INPUT FOR THIS TASK:
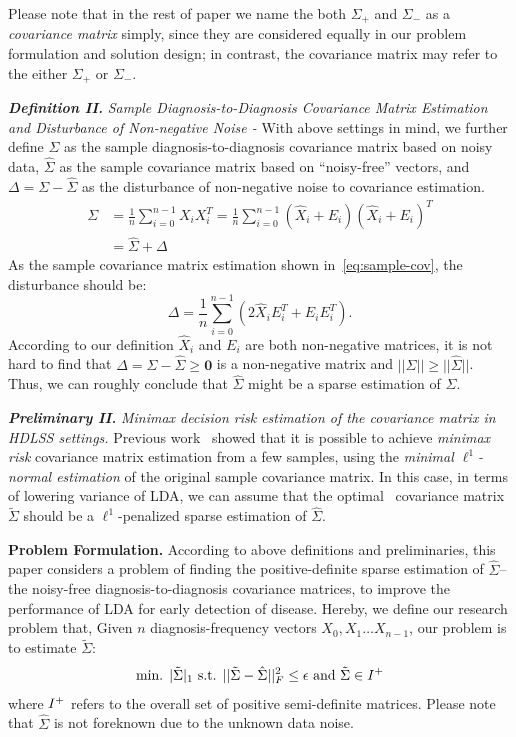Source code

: \documentclass[journal,compsoc]{IEEEtran}
\begin{document}
Please note that in the rest of paper we name the both $\Sigma_{+}$ and $\Sigma_{-}$  as a \emph{covariance matrix} simply, since they are considered equally in our problem formulation and solution design; in contrast, the covariance matrix may refer to the either $\Sigma_{+}$ or $\Sigma_{-}$.

\textbf{\em Definition II.} \emph{Sample Diagnosis-to-Diagnosis Covariance Matrix Estimation and Disturbance of Non-negative Noise - } With above settings in mind, we further define $\Sigma$ as the sample diagnosis-to-diagnosis covariance matrix based on noisy data, $\hat{\Sigma}$ as the sample covariance matrix based on ``noisy-free'' vectors, and  $\Delta=\Sigma-\hat{\Sigma}$ as the disturbance of non-negative noise to covariance estimation.
%
\begin{equation}
\begin{aligned}
\Sigma&=\frac{1}{n}\sum_{i=0}^{n-1} X_iX_i^T
=\frac{1}{n}\sum_{i=0}^{n-1} (\hat{X}_i+E_i)(\hat{X}_i+E_i)^T\\
&=\hat{\Sigma}+\Delta
\end{aligned}
\label{eq:sample-cov}
\end{equation}
As the sample covariance matrix estimation shown in~\ref{eq:sample-cov}, the disturbance should be:
%
$$\Delta=\frac{1}{n}\sum_{i=0}^{n-1}(2\hat{X}_iE_i^T+E_iE_i^T).$$ 
%
According to our definition $\hat{X}_i$ and $E_i$ are both non-negative matrices, it is not hard to find that $\Delta=\Sigma-\hat{\Sigma}\geq \textbf{0}$ is a non-negative matrix and $||\Sigma||\geq ||\hat{\Sigma}||$. Thus, we can roughly conclude that $\hat{\Sigma}$ might be a sparse estimation of $\Sigma$. 

\textbf{\em Preliminary II. } \emph{Minimax decision risk estimation of the covariance matrix in HDLSS settings.} Previous work~\cite{cai2012minimax,xue2012positive} showed that it is possible to achieve \emph{minimax risk} covariance matrix estimation from a few samples, using the \emph{minimal $\ell^1$-normal estimation} of the original sample covariance matrix. In this case, in terms of lowering variance of LDA, we can assume that the optimal~\cite{cai2012minimax} covariance matrix $\tilde{\Sigma}$ should be a $\ell^1$-penalized sparse estimation of $\hat{\Sigma}$.

\textbf{Problem Formulation. } According to above definitions and preliminaries, this paper considers a problem of finding the positive-definite sparse estimation of $\hat{\Sigma}$--the noisy-free diagnosis-to-diagnosis covariance matrices, to improve the performance of LDA for early detection of disease. Hereby, we define our research problem that, Given $n$ diagnosis-frequency vectors $X_0,X_1\dots X_{n-1}$,  our problem is to estimate $\tilde{\Sigma}$:
\begin{equation}
\begin{aligned}
\text{min. }|\tilde{\Sigma}|_1 \text{ s.t. }||\tilde{\Sigma}-\hat{\Sigma}||_F^2\leq \epsilon\text{ and }\tilde{\Sigma}\in {\bf }I^+
\end{aligned}
\label{eq:problem}
\end{equation}
where ${\bf }I^+$ refers to the overall set of positive semi-definite matrices. Please note that $\hat{\Sigma}$ is not foreknown due to the unknown data noise. 
\end{document}
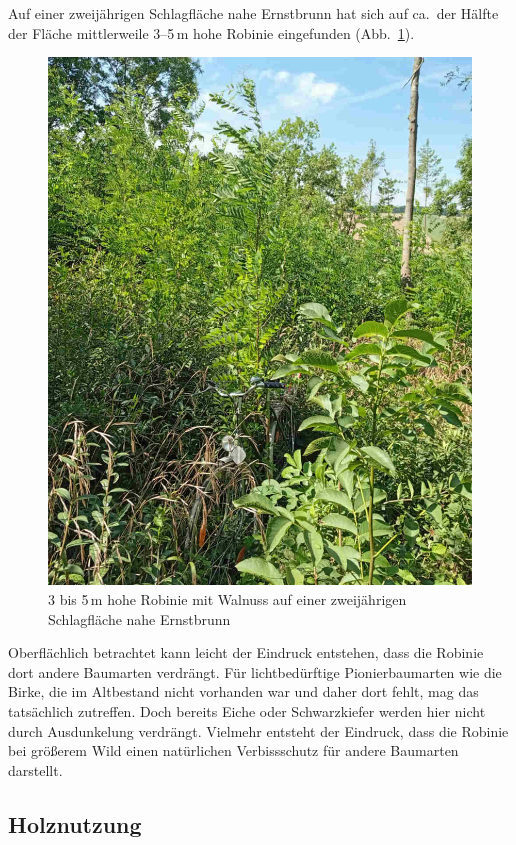 \documentclass[twocolumn]{scrartcl}
\begin{document}
Auf einer zweijährigen Schlagfläche nahe Ernstbrunn hat sich auf
ca.\ der Hälfte der Fläche mittlerweile 3--5\,m hohe Robinie
eingefunden (Abb.~\ref{fig:ernstbrunnSchlagflaeche}).

\begin{figure}[htbp]
  \centering
  \includegraphics[width=.9\linewidth]{./bild/ernstbrunnSchlagflaeche}
  \caption{3 bis 5\,m hohe Robinie mit Walnuss auf einer zweijährigen Schlagfläche nahe Ernstbrunn}
  \label{fig:ernstbrunnSchlagflaeche}
\end{figure}

Oberflächlich betrachtet kann leicht der Eindruck entstehen, dass die
Robinie dort andere Baumarten verdrängt. Für lichtbedürftige
Pionierbaumarten wie die Birke, die im Altbestand nicht vorhanden war
und daher dort fehlt, mag das tatsächlich zutreffen. Doch bereits
Eiche oder Schwarzkiefer werden hier nicht durch Ausdunkelung
verdrängt. Vielmehr entsteht der Eindruck, dass die Robinie bei
größerem Wild einen natürlichen Verbissschutz für andere Baumarten
darstellt.

\subsection{Holznutzung}
\end{document}
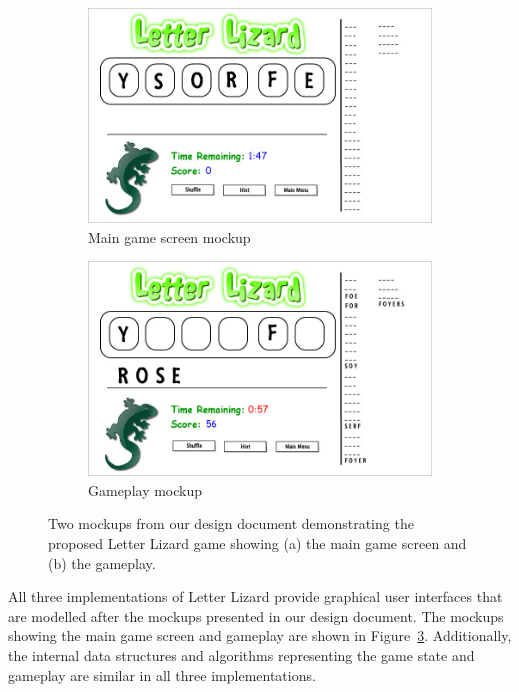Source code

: \begin{figure}
    \centering
    \begin{subfigure}{0.49\textwidth}
        \includegraphics[width=\textwidth]{../mockups/Game_Screen.jpg}
        \caption{Main game screen mockup}
        \label{mainscreenmockup}
    \end{subfigure}
    \begin{subfigure}{0.49\textwidth}
        \includegraphics[width=\textwidth]{../mockups/Gameplay.jpg}
        \caption{Gameplay mockup}
        \label{gameplaymockup}
    \end{subfigure}
    \caption[Two mockups from our design document demonstrating the proposed Letter Lizard game]
    {Two mockups from our design document demonstrating the proposed Letter Lizard game
    showing (a) the main game screen and (b) the gameplay.}
    \label{mockups}
\end{figure}

All three implementations of Letter Lizard provide graphical user interfaces
that are modelled after the mockups presented in our design document. The mockups showing the
main game screen and gameplay are shown in Figure~\ref{mockups}. Additionally, the internal 
data structures and algorithms representing the game state and gameplay are similar 
in all three implementations.


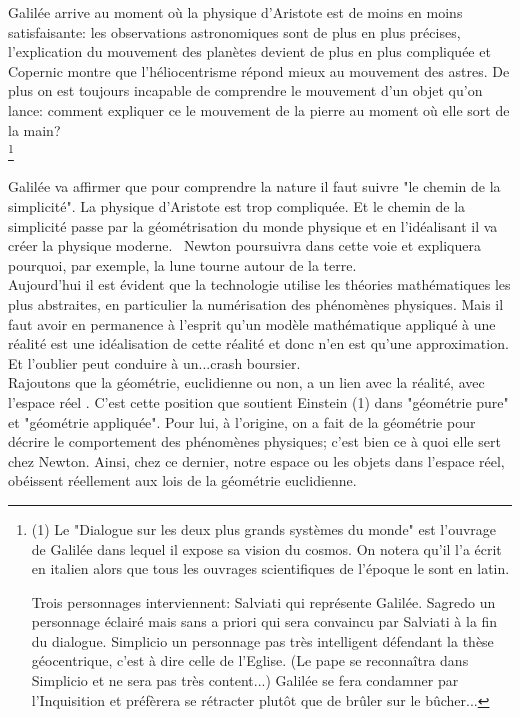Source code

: \documentclass[a4paper, 12pt, twoside]{book}
\begin{document}
Galilée  arrive au moment où la physique d'Aristote est de moins en moins satisfaisante: les observations astronomiques sont de plus en plus précises, l'explication du mouvement des planètes devient de plus en plus compliquée et  Copernic montre que l'héliocentrisme répond mieux au mouvement des astres. De plus on est toujours incapable de comprendre le mouvement d'un objet qu'on lance: comment expliquer ce le mouvement de la pierre au moment où elle  sort de la main? \\
  
  
  
  
  \footnote{ 
  
  (1) Le  "Dialogue sur les deux plus grands systèmes du monde" est l'ouvrage de Galilée dans lequel il expose sa vision du cosmos. On notera qu'il l'a écrit en italien alors que tous les ouvrages scientifiques de l'époque le sont en latin. 

  Trois personnages interviennent:
  Salviati qui représente Galilée.
  Sagredo un personnage éclairé mais sans a priori qui sera convaincu par Salviati à la fin du dialogue.
  Simplicio un personnage pas très intelligent défendant la thèse géocentrique, c'est à dire celle de l'Eglise. (Le pape se reconnaîtra dans Simplicio et ne sera pas très content...)
  Galilée se fera condamner par l'Inquisition et préfèrera se rétracter plutôt que de brûler sur le bûcher...}
  
  
  
  
 
 
   
 
  \newpage Galilée va affirmer que pour comprendre la nature il faut suivre "le chemin de la simplicité". La physique d'Aristote est trop compliquée. Et le chemin de la simplicité passe par la géométrisation du monde physique et en l'idéalisant il va créer la physique moderne. \
  Newton poursuivra dans cette voie et expliquera pourquoi, par exemple, la lune tourne autour de la terre.\\
  
  
  Aujourd'hui il est évident  que la technologie utilise les théories mathématiques les plus abstraites, en particulier la numérisation des phénomènes physiques. Mais il faut avoir en permanence à l'esprit qu'un modèle mathématique appliqué à une réalité est une idéalisation de cette réalité et donc n'en est qu'une approximation. Et l'oublier peut conduire à un...crash boursier.\\
  

   Rajoutons que la géométrie, euclidienne ou non, a un lien avec la réalité, avec l’espace réel . C’est cette position  que soutient Einstein (1) dans "géométrie pure" et "géométrie appliquée". Pour lui, à l’origine, on a fait de la géométrie pour décrire le comportement des phénomènes physiques; c’est bien ce à quoi elle sert chez Newton. Ainsi, chez ce dernier, notre espace ou les objets dans l’espace réel, obéissent réellement aux lois de la géométrie euclidienne. \bigskip
   
\end{document}
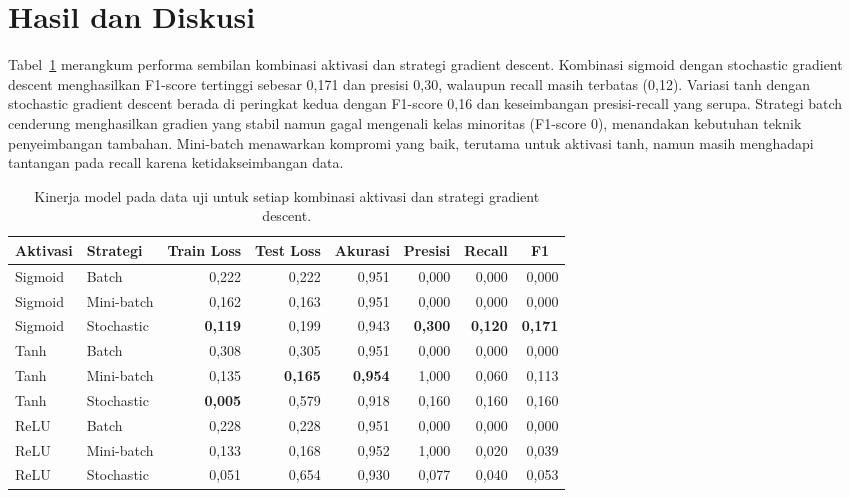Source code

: \documentclass[12pt]{article}
\begin{document}
\section*{Hasil dan Diskusi}
Tabel~\ref{tab:metrics} merangkum performa sembilan kombinasi aktivasi dan strategi gradient descent. Kombinasi sigmoid dengan stochastic gradient descent menghasilkan F1-score tertinggi sebesar 0,171 dan presisi 0,30, walaupun recall masih terbatas (0,12). Variasi tanh dengan stochastic gradient descent berada di peringkat kedua dengan F1-score 0,16 dan keseimbangan presisi-recall yang serupa. Strategi batch cenderung menghasilkan gradien yang stabil namun gagal mengenali kelas minoritas (F1-score 0), menandakan kebutuhan teknik penyeimbangan tambahan. Mini-batch menawarkan kompromi yang baik, terutama untuk aktivasi tanh, namun masih menghadapi tantangan pada recall karena ketidakseimbangan data.

\begin{table}[htbp]
    \centering
    \caption{Kinerja model pada data uji untuk setiap kombinasi aktivasi dan strategi gradient descent.}
    \label{tab:metrics}
    \small
    \begin{tabular}{llrrrrrr}
        \toprule
        Aktivasi & Strategi & \multicolumn{1}{c}{Train Loss} & \multicolumn{1}{c}{Test Loss} & \multicolumn{1}{c}{Akurasi} & \multicolumn{1}{c}{Presisi} & \multicolumn{1}{c}{Recall} & \multicolumn{1}{c}{F1} \\
        \midrule
        Sigmoid & Batch & 0{,}222 & 0{,}222 & 0{,}951 & 0{,}000 & 0{,}000 & 0{,}000 \\
        Sigmoid & Mini-batch & 0{,}162 & 0{,}163 & 0{,}951 & 0{,}000 & 0{,}000 & 0{,}000 \\
        Sigmoid & Stochastic & \textbf{0{,}119} & 0{,}199 & 0{,}943 & \textbf{0{,}300} & \textbf{0{,}120} & \textbf{0{,}171} \\
        Tanh & Batch & 0{,}308 & 0{,}305 & 0{,}951 & 0{,}000 & 0{,}000 & 0{,}000 \\
        Tanh & Mini-batch & 0{,}135 & \textbf{0{,}165} & \textbf{0{,}954} & 1{,}000 & 0{,}060 & 0{,}113 \\
        Tanh & Stochastic & \textbf{0{,}005} & 0{,}579 & 0{,}918 & 0{,}160 & 0{,}160 & 0{,}160 \\
        ReLU & Batch & 0{,}228 & 0{,}228 & 0{,}951 & 0{,}000 & 0{,}000 & 0{,}000 \\
        ReLU & Mini-batch & 0{,}133 & 0{,}168 & 0{,}952 & 1{,}000 & 0{,}020 & 0{,}039 \\
        ReLU & Stochastic & 0{,}051 & 0{,}654 & 0{,}930 & 0{,}077 & 0{,}040 & 0{,}053 \\
        \bottomrule
    \end{tabular}
\end{table}
\end{document}
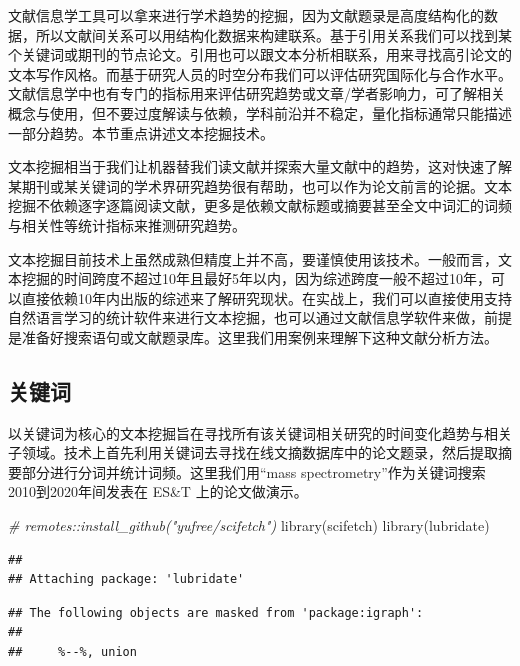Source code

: \documentclass[]{tufte-book}
\newenvironment{Shaded}{}{}
\newcommand{\CommentTok}[1]{\textcolor[rgb]{0.38,0.63,0.69}{\textit{#1}}}
\newcommand{\FunctionTok}[1]{\textcolor[rgb]{0.02,0.16,0.49}{#1}}
\newcommand{\NormalTok}[1]{#1}
\begin{document}
文献信息学工具可以拿来进行学术趋势的挖掘，因为文献题录是高度结构化的数据，所以文献间关系可以用结构化数据来构建联系。基于引用关系我们可以找到某个关键词或期刊的节点论文。引用也可以跟文本分析相联系，用来寻找高引论文的文本写作风格。而基于研究人员的时空分布我们可以评估研究国际化与合作水平。文献信息学中也有专门的指标用来评估研究趋势或文章/学者影响力，可了解相关概念与使用，但不要过度解读与依赖，学科前沿并不稳定，量化指标通常只能描述一部分趋势。本节重点讲述文本挖掘技术。

文本挖掘相当于我们让机器替我们读文献并探索大量文献中的趋势，这对快速了解某期刊或某关键词的学术界研究趋势很有帮助，也可以作为论文前言的论据。文本挖掘不依赖逐字逐篇阅读文献，更多是依赖文献标题或摘要甚至全文中词汇的词频与相关性等统计指标来推测研究趋势。

文本挖掘目前技术上虽然成熟但精度上并不高，要谨慎使用该技术。一般而言，文本挖掘的时间跨度不超过10年且最好5年以内，因为综述跨度一般不超过10年，可以直接依赖10年内出版的综述来了解研究现状。在实战上，我们可以直接使用支持自然语言学习的统计软件来进行文本挖掘，也可以通过文献信息学软件来做，前提是准备好搜索语句或文献题录库。这里我们用案例来理解下这种文献分析方法。

\hypertarget{ux5173ux952eux8bcd}{%
\subsection{关键词}\label{ux5173ux952eux8bcd}}

以关键词为核心的文本挖掘旨在寻找所有该关键词相关研究的时间变化趋势与相关子领域。技术上首先利用关键词去寻找在线文摘数据库中的论文题录，然后提取摘要部分进行分词并统计词频。这里我们用``mass spectrometry''作为关键词搜索2010到2020年间发表在 ES\&T 上的论文做演示。

\begin{Shaded}
\begin{Highlighting}[]
\CommentTok{\# remotes::install\_github("yufree/scifetch")}
\FunctionTok{library}\NormalTok{(scifetch)}
\FunctionTok{library}\NormalTok{(lubridate)}
\end{Highlighting}
\end{Shaded}

\begin{verbatim}
## 
## Attaching package: 'lubridate'
\end{verbatim}

\begin{verbatim}
## The following objects are masked from 'package:igraph':
## 
##     %--%, union
\end{verbatim}
\end{document}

WHAT YOU SHOULD DO:
Starting from the data above, filter for lines with "ReLU" and copy each one.

ANSWER TO THIS TASK:
        ReLU & Batch & 0{,}228 & 0{,}228 & 0{,}951 & 0{,}000 & 0{,}000 & 0{,}000 \\
        ReLU & Mini-batch & 0{,}133 & 0{,}168 & 0{,}952 & 1{,}000 & 0{,}020 & 0{,}039 \\
        ReLU & Stochastic & 0{,}051 & 0{,}654 & 0{,}930 & 0{,}077 & 0{,}040 & 0{,}053 \\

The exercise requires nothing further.